*** Raw data Section Begins ***
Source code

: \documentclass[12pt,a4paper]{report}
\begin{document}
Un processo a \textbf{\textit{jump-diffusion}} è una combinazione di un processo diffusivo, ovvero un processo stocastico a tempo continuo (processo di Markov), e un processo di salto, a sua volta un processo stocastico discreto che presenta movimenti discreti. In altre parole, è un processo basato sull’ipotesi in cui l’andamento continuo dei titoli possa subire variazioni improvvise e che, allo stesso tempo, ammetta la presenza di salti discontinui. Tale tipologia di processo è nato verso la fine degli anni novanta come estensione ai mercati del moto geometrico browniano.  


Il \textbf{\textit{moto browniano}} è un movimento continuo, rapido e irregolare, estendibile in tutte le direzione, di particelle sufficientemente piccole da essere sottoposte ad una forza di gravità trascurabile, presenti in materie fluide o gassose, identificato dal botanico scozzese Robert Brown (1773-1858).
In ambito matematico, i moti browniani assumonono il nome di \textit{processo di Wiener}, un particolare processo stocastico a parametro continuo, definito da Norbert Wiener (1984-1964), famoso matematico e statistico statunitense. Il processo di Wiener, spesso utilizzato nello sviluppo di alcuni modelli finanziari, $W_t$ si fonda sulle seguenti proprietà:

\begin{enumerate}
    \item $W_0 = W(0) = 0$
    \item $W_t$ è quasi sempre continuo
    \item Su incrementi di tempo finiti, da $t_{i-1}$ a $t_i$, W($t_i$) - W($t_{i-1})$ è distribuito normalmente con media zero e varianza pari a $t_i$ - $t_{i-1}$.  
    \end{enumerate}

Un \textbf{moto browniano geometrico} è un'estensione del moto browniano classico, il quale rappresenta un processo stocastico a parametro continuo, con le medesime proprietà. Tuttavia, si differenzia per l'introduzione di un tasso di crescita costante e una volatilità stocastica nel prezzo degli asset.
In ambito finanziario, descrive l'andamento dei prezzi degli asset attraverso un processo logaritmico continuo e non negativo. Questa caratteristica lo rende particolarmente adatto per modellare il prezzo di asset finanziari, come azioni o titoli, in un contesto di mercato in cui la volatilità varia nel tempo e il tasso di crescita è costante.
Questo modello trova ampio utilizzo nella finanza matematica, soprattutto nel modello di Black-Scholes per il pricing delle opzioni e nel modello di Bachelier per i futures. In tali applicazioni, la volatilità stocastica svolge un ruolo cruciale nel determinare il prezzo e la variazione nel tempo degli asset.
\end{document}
*** Raw data Section Ends ***
Activity> Look for the line with "Questo modello trova" in the listing above. Print it and each later line exactly, ending with the last line.

Task output>
Questo modello trova ampio utilizzo nella finanza matematica, soprattutto nel modello di Black-Scholes per il pricing delle opzioni e nel modello di Bachelier per i futures. In tali applicazioni, la volatilità stocastica svolge un ruolo cruciale nel determinare il prezzo e la variazione nel tempo degli asset.
\end{document}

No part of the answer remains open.